Sichere, leistungsstarke Geräte und einen fairen Wettbewerb – das wollen alle. Die damit einhergehenden Vorschriften, Richtlinien und Normen bringen Hersteller, Importeure und Händler allerdings schon mal an ihre Grenzen: Ist mein Produkt nun eine Maschine, ein Gerät oder dank Internetzugang gar eine Funkanlage? Darf ich die Konformitätsprüfung selbst durchführen oder muss ich mich an eine Prüfstelle wenden? Und wenn ja, was dann?
Die Flut von immer neuen Gesetzen, Vorschriften und Bestimmungen ist überwältigend. Also Augen zu und durch – und hoffen, dass es schon gut gehen wird? Oder nichts dem Zufall überlassen und jeden Spezialfall absichern?
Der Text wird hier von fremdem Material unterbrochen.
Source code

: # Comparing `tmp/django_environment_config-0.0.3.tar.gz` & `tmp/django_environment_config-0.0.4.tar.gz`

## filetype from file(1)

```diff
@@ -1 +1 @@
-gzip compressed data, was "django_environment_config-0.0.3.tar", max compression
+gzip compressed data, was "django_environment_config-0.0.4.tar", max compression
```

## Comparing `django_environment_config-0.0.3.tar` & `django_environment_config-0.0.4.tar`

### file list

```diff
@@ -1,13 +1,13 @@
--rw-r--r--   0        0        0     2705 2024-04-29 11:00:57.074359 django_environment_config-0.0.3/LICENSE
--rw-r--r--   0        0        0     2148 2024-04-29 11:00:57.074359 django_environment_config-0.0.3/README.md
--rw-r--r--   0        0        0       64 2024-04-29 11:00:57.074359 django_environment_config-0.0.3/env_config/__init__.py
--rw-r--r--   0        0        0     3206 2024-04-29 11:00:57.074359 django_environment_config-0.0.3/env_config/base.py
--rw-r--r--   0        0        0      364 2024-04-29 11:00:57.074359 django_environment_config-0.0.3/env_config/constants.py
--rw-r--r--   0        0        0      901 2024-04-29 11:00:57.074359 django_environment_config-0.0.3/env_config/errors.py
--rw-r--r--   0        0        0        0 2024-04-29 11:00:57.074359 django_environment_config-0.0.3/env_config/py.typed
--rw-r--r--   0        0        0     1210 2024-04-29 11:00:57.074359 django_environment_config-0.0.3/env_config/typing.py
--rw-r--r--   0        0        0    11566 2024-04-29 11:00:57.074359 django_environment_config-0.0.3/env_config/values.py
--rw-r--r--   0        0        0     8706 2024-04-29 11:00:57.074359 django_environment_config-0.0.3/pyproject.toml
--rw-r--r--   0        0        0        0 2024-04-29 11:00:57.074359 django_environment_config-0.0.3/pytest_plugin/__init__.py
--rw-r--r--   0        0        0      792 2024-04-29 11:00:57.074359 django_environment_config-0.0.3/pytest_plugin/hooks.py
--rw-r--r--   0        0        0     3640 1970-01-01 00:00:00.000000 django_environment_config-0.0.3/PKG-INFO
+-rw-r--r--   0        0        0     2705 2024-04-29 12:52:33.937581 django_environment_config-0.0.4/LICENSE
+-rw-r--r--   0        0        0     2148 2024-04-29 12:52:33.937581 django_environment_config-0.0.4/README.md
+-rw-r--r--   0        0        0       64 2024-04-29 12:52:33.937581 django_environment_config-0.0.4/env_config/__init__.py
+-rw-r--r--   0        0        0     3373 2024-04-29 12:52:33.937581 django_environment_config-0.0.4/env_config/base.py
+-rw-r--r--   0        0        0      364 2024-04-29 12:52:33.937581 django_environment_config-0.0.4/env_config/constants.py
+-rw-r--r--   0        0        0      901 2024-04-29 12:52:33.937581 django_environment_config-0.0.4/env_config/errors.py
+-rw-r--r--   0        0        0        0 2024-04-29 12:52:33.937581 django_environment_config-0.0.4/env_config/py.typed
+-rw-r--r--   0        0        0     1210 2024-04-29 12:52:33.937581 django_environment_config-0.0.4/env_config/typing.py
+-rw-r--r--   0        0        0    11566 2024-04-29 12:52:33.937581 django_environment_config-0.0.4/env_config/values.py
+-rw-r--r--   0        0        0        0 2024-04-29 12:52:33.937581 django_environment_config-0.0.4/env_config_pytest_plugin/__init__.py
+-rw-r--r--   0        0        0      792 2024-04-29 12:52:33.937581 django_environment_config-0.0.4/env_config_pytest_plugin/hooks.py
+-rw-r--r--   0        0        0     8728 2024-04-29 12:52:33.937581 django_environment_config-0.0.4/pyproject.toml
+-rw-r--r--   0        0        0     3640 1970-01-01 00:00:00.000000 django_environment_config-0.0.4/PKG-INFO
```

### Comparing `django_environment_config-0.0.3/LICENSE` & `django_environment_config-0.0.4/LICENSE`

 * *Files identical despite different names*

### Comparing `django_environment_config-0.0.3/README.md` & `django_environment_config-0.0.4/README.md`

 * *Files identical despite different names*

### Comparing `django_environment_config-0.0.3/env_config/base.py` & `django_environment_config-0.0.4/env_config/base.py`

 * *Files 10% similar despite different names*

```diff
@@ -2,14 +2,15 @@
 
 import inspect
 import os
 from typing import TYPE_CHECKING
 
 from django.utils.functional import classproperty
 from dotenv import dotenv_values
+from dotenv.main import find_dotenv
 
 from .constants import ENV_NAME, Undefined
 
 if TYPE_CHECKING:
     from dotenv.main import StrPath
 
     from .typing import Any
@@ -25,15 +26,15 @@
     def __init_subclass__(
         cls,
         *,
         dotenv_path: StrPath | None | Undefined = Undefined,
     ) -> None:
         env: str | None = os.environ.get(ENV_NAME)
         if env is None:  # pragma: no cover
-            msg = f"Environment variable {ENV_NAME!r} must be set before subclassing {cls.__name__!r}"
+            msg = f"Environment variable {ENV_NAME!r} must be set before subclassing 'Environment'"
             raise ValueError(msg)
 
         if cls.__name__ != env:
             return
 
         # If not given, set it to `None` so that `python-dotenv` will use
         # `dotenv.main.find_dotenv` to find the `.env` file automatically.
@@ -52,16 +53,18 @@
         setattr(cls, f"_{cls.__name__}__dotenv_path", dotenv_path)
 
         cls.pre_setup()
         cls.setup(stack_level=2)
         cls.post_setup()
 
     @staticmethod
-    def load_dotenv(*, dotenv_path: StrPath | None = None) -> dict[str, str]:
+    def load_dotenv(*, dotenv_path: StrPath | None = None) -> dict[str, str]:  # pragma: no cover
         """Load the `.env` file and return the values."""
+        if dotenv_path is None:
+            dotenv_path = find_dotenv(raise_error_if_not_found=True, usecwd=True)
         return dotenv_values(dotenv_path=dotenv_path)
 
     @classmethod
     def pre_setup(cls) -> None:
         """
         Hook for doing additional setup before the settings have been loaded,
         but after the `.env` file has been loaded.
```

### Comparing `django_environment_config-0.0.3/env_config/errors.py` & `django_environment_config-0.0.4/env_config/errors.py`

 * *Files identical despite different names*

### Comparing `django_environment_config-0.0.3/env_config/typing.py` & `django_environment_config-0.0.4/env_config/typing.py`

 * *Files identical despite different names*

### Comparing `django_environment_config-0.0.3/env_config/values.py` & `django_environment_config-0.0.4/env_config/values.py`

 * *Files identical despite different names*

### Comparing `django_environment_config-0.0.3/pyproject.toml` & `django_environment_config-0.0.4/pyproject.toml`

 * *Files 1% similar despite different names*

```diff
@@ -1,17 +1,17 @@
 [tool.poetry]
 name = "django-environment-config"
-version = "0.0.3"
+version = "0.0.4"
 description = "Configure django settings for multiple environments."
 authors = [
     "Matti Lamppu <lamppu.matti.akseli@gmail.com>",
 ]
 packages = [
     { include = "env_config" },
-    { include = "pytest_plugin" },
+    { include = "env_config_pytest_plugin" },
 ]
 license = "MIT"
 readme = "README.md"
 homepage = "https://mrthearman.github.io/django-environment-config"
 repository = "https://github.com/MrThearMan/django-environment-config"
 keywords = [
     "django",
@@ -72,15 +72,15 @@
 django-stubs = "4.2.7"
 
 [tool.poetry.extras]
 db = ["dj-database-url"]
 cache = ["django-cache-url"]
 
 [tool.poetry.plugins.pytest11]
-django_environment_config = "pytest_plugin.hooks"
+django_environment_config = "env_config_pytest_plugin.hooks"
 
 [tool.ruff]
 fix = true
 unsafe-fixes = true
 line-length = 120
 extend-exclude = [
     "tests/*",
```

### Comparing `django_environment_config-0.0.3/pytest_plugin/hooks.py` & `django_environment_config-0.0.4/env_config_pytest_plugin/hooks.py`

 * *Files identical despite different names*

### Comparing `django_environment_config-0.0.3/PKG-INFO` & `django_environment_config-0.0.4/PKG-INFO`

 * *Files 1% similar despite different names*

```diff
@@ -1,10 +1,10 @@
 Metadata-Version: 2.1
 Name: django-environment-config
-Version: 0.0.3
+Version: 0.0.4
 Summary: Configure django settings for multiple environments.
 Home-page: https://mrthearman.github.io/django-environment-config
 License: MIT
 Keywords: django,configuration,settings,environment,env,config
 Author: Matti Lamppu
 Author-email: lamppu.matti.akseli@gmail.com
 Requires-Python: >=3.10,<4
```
An der „Product Compliance“-Tagung von Electrosuisse und Globalnorm GmbH Berlin lernten die zahlreich erschienenen Teilnehmenden differenziertere Wege im Umgang mit dem komplexen Thema kennen. Gastgeber Jürg Rellstab, Leiter Zertifizierung Produkte bei Electrosuisse, führte durch ein Tagungsprogramm, das nicht nur technische, sondern auch politische, rechtliche und organisatorische Aspekte der Product Compliance beleuchtete. Einige Highlights der modular aufgebauten Veranstaltung seien hier hervorgehoben.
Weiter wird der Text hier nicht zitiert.